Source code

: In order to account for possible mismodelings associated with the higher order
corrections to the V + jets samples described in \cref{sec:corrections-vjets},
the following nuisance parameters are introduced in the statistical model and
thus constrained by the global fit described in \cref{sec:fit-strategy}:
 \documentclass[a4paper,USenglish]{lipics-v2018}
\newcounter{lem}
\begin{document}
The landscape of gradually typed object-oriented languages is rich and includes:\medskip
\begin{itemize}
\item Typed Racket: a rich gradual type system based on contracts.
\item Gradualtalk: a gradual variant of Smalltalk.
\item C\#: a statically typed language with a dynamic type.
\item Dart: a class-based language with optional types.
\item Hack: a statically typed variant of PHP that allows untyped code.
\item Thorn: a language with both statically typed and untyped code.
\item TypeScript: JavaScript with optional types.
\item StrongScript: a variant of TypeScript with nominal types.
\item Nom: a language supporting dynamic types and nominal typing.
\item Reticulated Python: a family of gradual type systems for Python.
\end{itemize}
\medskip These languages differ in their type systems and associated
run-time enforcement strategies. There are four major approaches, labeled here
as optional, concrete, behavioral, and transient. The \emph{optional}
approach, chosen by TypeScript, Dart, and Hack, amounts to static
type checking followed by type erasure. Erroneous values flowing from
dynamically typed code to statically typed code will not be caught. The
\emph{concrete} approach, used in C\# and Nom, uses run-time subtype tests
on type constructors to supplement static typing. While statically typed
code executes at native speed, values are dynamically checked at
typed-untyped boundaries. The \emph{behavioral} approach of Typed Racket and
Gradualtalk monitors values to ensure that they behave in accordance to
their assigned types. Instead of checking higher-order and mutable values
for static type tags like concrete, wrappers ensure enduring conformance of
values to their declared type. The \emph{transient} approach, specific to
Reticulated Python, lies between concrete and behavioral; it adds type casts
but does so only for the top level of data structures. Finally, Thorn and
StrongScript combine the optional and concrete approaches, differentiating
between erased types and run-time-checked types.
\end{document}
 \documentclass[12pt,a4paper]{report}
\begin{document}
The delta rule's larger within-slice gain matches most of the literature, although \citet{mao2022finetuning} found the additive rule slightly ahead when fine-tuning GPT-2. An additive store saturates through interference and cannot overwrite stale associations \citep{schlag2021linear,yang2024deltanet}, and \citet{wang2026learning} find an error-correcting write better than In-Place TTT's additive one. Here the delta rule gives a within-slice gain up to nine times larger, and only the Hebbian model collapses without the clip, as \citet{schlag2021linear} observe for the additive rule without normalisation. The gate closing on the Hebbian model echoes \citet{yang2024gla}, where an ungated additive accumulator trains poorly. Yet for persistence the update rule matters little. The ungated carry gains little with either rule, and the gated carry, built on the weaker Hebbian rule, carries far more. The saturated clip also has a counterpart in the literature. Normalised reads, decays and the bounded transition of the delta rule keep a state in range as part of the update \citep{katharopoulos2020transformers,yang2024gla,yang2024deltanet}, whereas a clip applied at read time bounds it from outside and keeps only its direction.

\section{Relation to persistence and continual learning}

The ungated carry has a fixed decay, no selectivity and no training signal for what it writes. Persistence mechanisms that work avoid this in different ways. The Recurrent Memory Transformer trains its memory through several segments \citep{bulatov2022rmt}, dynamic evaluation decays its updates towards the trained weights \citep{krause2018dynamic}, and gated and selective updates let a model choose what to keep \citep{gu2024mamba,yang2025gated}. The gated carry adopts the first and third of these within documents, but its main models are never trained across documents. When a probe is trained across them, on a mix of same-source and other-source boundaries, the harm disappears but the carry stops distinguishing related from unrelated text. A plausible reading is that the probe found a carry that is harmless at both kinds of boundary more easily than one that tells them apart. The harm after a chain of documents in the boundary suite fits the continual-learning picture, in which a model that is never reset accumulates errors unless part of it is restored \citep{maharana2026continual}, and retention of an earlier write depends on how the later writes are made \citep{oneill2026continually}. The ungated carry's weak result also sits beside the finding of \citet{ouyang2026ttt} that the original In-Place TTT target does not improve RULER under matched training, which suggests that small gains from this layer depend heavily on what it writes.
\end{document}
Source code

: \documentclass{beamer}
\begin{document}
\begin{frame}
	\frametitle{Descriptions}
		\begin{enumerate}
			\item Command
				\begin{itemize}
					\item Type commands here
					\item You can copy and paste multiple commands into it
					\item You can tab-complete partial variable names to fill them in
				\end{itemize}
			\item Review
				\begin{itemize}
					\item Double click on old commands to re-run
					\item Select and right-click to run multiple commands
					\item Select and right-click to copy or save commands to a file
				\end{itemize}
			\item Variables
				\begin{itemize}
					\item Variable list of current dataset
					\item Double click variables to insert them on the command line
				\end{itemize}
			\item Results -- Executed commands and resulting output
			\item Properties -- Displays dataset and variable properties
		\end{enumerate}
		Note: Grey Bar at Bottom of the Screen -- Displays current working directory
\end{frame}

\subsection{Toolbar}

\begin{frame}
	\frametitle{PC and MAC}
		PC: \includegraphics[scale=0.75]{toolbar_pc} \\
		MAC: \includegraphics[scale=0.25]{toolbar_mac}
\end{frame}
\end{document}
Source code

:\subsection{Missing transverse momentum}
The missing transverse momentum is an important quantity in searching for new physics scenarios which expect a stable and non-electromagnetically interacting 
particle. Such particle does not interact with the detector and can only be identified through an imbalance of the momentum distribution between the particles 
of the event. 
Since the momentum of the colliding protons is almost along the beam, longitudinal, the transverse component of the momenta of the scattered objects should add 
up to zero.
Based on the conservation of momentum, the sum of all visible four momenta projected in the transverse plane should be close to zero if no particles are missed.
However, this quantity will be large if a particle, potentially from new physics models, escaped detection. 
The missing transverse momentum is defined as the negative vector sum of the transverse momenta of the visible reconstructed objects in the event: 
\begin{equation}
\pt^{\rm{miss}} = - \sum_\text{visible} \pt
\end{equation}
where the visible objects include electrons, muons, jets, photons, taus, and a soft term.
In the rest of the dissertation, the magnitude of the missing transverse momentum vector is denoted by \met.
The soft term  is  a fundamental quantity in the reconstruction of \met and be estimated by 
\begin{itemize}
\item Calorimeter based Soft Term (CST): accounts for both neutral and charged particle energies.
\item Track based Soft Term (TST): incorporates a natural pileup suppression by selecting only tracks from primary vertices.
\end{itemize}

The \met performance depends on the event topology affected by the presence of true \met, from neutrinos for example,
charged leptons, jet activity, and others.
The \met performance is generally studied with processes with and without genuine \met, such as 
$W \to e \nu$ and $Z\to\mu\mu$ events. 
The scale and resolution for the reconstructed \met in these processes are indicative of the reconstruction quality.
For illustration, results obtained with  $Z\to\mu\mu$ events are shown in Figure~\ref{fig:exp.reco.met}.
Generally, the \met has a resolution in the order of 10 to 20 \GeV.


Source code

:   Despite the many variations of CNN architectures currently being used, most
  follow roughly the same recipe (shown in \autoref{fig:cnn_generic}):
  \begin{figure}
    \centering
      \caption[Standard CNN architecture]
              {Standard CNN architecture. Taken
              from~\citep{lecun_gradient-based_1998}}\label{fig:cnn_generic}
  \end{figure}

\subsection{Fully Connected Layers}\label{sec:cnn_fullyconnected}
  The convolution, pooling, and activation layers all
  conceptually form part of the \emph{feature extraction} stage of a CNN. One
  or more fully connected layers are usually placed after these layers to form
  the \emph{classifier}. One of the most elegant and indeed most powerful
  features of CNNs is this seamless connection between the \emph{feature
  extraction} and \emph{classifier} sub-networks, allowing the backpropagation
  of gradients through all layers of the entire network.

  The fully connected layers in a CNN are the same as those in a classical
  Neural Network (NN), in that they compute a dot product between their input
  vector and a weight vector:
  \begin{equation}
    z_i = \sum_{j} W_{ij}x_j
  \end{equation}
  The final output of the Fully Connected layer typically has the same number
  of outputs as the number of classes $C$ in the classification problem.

---*---

* [Aim of the exercise]: Look through the data and gather every line with the string "includegraphics" in it.

* [Output for this exercise]:
		PC: \includegraphics[scale=0.75]{toolbar_pc} \\
		MAC: \includegraphics[scale=0.25]{toolbar_mac}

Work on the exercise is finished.